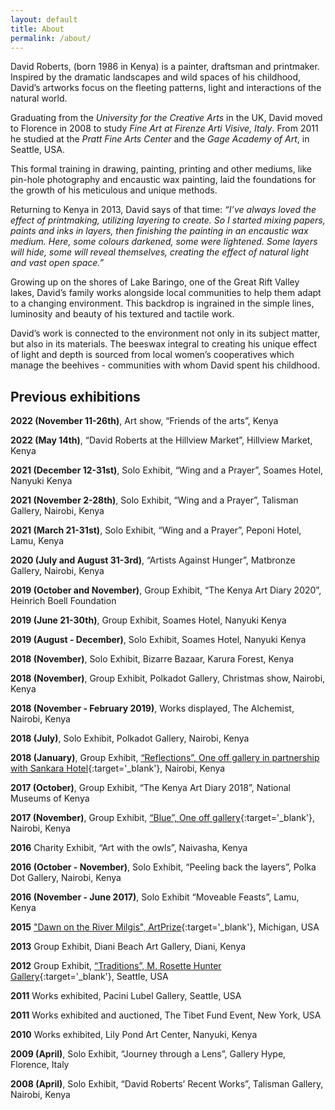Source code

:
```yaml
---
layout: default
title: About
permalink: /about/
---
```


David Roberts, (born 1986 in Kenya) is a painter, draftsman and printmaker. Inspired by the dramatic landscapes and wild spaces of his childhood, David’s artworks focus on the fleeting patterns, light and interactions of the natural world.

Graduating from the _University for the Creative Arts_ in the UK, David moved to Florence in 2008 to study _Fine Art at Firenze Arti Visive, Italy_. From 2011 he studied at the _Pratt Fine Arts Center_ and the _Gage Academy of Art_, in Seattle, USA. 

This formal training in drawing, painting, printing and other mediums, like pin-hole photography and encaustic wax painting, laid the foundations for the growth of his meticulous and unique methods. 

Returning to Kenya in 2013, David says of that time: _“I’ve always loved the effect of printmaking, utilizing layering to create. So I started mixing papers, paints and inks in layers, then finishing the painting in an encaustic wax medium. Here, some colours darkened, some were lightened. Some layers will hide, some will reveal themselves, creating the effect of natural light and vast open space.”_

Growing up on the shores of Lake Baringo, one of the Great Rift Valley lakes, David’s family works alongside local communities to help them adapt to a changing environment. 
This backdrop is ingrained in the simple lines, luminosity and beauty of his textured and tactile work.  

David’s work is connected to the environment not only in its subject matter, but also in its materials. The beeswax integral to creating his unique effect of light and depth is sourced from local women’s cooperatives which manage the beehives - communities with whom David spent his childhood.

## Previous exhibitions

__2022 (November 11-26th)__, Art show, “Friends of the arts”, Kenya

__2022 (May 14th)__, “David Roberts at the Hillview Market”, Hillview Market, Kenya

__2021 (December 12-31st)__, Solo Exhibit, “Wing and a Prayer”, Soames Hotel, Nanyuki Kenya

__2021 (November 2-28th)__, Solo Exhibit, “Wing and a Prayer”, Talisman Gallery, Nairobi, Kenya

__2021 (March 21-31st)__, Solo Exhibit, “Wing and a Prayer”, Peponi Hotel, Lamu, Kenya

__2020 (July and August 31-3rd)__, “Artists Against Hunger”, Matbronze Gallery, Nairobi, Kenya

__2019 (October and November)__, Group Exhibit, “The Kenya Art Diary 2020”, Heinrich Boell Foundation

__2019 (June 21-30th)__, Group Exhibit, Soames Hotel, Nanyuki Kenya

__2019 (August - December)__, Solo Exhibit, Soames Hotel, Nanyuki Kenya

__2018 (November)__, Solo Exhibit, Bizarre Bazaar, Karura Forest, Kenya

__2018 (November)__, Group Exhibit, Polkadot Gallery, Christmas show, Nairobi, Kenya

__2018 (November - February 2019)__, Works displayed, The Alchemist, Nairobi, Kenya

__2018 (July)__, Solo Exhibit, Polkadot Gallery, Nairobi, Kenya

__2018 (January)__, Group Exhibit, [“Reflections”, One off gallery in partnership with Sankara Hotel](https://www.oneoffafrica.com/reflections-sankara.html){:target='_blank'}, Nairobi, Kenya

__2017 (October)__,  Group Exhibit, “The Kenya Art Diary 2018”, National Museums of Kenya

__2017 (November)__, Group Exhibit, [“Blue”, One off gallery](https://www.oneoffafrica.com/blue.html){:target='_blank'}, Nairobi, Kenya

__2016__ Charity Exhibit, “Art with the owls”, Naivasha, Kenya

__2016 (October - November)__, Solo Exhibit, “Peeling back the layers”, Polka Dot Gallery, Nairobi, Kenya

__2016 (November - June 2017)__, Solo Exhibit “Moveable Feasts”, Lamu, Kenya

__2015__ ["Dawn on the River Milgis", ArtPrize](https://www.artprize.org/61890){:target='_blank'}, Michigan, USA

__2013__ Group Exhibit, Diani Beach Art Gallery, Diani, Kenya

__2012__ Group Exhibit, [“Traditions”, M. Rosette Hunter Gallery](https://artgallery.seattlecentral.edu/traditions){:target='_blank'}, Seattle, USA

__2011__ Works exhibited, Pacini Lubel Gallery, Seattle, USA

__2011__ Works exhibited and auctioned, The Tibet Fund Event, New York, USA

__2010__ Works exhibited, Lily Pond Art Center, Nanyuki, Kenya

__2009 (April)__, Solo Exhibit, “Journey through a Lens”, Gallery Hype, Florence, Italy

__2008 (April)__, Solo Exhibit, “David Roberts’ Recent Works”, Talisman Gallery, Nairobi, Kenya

+-------+

*WHAT TO WORK ON*:
Reproduce exactly the lines from the one with "New York, USA" through the last line of the entries, keeping both of those lines and nothing else.

*RESULT FOR THIS EXERCISE*:
__2011__ Works exhibited and auctioned, The Tibet Fund Event, New York, USA

__2010__ Works exhibited, Lily Pond Art Center, Nanyuki, Kenya

__2009 (April)__, Solo Exhibit, “Journey through a Lens”, Gallery Hype, Florence, Italy

__2008 (April)__, Solo Exhibit, “David Roberts’ Recent Works”, Talisman Gallery, Nairobi, Kenya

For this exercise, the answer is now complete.